The fortress-city was built on a high hill on the right bank of the river Iori and was the closing gate of the narrow exit of Ivory. The city had several doors. The main door was to the west of the castle. There are watchtowers in the main citadel of the castle-town. The ruins of a two-storey residential building were found in the northeast corner of the castle.

A two-storey church named after Jvarpatiosani is built in the prison. The first floor is relatively old, the second floor was built in the 10th to 11th centuries. The church has a high nave, with windows on the east and west sides. The walls of the church are built of large slabs of stone and partly of old piles of blocks.

The castle fence extended from the north side, down a steep rocky slope, to the river bank. 9 towers were placed at equal distances in these walls. The second and third floors of the towers were designed to house the cavalry. The towers had a closed, bathing roof. There were conglomerates on the perimeter of Bani, and a corridor-exit behind them.

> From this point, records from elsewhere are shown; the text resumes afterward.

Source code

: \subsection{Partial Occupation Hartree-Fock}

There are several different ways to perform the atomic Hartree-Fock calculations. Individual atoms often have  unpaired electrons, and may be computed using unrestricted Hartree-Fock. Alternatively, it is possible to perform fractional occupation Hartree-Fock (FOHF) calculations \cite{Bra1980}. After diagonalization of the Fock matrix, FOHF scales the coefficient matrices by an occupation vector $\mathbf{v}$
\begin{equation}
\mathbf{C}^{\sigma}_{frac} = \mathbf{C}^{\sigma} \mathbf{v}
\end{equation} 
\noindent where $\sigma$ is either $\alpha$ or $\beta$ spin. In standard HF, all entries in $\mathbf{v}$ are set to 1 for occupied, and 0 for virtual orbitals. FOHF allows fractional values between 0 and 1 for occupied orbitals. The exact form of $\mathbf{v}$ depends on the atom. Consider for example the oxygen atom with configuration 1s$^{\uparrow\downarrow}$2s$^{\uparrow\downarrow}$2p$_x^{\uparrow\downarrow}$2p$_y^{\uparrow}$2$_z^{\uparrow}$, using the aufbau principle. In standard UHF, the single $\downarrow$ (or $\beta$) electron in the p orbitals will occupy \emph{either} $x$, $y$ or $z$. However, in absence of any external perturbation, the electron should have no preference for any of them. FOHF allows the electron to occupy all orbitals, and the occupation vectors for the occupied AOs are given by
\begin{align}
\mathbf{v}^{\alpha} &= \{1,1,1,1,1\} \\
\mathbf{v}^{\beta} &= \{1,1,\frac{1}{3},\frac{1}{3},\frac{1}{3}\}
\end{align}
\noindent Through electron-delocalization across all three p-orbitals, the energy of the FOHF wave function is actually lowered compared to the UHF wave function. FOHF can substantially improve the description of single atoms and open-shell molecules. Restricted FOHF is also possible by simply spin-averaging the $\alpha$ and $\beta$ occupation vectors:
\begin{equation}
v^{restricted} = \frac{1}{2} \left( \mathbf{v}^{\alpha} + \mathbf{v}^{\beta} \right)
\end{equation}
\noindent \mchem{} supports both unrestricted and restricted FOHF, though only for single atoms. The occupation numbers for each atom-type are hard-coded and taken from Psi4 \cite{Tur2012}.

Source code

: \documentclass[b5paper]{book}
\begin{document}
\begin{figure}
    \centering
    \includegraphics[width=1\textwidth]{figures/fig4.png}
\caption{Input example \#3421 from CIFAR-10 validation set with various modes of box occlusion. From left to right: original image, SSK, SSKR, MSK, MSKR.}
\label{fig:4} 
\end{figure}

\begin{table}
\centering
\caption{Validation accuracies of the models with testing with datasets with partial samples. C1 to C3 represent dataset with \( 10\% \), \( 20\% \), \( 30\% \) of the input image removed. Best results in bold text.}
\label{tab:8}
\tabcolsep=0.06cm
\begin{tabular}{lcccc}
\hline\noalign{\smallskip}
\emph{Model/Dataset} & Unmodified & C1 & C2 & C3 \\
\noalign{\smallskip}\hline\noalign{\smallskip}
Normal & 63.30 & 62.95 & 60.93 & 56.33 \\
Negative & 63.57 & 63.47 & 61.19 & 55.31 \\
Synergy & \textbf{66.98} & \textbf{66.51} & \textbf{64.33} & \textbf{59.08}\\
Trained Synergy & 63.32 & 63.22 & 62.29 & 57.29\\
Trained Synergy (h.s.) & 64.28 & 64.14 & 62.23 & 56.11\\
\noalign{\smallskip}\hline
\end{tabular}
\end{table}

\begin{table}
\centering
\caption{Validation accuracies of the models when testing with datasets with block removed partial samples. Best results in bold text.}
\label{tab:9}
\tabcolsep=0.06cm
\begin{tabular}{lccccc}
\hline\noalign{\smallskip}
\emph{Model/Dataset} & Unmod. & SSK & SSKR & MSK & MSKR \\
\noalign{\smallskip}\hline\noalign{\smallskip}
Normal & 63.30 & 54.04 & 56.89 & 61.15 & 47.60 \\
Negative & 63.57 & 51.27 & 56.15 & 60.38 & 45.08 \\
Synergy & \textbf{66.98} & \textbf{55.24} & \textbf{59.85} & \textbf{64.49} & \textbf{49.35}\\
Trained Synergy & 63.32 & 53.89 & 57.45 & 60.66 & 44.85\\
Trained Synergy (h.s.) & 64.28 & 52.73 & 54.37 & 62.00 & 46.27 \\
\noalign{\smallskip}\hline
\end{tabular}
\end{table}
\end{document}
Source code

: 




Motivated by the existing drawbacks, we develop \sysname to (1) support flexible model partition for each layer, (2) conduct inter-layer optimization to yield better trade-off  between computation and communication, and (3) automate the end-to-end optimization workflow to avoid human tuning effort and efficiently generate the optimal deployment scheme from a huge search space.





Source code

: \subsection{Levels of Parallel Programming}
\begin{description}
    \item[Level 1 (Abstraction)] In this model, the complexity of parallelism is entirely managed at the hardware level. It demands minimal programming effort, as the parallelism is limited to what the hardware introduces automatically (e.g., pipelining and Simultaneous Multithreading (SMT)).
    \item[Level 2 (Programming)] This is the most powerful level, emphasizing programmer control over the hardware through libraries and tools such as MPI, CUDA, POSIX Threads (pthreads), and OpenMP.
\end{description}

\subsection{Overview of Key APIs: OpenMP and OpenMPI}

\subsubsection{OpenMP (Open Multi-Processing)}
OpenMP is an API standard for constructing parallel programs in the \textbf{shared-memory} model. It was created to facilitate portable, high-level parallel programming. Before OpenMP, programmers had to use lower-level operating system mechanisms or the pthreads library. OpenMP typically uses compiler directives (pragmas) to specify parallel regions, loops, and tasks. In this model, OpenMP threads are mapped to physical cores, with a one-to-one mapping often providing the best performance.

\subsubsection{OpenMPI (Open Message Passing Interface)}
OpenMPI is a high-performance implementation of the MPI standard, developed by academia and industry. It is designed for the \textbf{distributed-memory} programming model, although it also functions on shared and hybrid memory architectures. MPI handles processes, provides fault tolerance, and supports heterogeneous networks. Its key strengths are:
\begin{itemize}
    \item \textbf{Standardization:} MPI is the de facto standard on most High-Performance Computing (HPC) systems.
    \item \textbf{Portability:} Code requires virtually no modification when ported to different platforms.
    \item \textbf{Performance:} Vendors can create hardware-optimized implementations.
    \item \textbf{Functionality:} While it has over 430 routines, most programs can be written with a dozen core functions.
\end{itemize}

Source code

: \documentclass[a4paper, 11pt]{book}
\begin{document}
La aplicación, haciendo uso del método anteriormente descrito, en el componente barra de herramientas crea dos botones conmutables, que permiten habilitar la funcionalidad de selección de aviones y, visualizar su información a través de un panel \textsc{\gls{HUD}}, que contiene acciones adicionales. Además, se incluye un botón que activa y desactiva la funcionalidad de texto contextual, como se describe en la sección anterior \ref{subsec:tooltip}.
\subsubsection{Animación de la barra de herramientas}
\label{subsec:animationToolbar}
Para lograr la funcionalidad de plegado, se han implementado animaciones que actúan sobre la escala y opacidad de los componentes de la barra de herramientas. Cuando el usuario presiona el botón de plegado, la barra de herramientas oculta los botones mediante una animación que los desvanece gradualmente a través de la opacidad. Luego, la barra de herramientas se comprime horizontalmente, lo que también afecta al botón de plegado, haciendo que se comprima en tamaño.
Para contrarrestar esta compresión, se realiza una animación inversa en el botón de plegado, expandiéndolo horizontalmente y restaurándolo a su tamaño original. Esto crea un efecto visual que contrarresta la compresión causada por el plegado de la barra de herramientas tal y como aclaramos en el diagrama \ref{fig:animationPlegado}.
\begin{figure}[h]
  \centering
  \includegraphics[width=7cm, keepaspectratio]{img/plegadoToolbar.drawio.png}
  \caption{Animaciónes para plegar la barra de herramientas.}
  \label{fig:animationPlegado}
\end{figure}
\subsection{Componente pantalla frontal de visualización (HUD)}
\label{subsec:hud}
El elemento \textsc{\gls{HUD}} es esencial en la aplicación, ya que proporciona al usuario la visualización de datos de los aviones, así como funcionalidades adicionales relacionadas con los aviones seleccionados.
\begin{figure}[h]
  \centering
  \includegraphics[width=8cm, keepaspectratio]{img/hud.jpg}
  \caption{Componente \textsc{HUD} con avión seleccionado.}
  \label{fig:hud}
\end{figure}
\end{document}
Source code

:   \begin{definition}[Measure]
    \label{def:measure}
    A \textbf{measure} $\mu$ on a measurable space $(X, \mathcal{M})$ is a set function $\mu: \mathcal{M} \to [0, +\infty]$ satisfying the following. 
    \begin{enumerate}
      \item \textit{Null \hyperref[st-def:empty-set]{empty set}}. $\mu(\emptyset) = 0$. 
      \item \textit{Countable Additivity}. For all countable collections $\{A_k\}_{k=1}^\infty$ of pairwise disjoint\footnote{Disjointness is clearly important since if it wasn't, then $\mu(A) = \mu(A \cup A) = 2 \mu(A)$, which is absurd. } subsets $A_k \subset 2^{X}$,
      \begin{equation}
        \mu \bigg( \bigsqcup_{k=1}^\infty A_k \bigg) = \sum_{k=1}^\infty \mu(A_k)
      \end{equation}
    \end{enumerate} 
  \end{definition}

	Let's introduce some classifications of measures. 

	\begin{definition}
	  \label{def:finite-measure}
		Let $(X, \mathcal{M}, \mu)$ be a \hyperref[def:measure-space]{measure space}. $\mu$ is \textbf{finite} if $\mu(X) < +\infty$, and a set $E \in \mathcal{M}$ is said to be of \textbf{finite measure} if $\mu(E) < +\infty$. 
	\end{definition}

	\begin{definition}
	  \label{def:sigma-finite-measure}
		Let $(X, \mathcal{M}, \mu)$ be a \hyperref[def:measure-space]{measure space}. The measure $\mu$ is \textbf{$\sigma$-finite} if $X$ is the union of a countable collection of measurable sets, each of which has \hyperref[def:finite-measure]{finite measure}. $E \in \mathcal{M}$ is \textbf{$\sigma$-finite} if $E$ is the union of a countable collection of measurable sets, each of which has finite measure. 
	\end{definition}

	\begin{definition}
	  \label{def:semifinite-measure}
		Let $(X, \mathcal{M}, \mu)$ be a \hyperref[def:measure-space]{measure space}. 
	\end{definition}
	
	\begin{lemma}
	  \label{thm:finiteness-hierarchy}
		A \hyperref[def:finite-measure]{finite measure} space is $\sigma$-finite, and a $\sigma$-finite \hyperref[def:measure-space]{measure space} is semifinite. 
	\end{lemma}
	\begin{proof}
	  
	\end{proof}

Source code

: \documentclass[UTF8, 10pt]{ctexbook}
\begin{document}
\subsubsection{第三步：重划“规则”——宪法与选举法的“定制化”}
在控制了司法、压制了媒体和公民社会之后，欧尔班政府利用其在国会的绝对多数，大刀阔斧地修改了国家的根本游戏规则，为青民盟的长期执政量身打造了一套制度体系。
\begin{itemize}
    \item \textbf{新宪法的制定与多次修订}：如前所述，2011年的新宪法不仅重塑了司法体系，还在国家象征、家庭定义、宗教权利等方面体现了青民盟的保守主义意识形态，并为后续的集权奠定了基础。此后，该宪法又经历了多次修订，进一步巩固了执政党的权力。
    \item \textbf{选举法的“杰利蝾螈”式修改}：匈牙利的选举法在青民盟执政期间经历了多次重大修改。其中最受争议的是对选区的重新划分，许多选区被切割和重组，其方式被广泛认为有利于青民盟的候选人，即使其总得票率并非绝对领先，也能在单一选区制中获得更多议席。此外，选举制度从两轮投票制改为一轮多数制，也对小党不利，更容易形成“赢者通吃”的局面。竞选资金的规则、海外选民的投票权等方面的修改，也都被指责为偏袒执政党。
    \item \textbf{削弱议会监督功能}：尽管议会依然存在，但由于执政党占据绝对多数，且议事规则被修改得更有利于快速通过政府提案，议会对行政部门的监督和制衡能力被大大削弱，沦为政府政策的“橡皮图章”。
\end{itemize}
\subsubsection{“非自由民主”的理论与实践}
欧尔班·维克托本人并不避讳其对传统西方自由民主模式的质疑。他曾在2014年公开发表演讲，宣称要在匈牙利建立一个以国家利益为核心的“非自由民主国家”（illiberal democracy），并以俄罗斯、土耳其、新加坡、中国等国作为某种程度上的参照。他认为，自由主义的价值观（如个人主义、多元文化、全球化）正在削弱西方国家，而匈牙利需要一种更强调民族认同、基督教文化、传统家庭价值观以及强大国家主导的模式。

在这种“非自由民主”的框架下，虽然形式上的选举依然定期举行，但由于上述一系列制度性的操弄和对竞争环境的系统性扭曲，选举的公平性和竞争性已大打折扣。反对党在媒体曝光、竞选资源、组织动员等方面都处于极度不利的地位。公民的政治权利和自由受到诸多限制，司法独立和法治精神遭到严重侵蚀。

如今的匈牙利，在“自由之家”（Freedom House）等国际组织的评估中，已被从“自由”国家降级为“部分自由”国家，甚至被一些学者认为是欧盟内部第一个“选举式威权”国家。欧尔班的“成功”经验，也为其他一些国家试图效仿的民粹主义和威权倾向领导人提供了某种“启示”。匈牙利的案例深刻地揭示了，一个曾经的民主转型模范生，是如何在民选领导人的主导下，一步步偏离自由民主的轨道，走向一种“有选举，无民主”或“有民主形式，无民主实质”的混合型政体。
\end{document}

There is a Sunday church by the river Iori. Its walls are built of sandstone and brick, Lavgardan is a rhombic pile. A new church has been built on the south side, under which a crypt is arranged. Traces of an old wall can be seen. Presumably, there must have been the remains of a castle built by King Asfaguri here.

== Inheritance ==
Excavations have uncovered glass and bronze bracelets in the castle-town area; Bronze rings and buttons, overlay pitchers, bakery, tombs (12th to 13th centuries).

== Interesting facts ==
- Vakhtang Gorgasali died in Ujarma, severely wounded.
- Forbes magazine listed Ujar in the list of 9 oldest castles in the world in 2012.
- On 7 November 2006, by decree of the President of Georgia, Ujarma was declared an Immovable Cultural Monument of National Significance.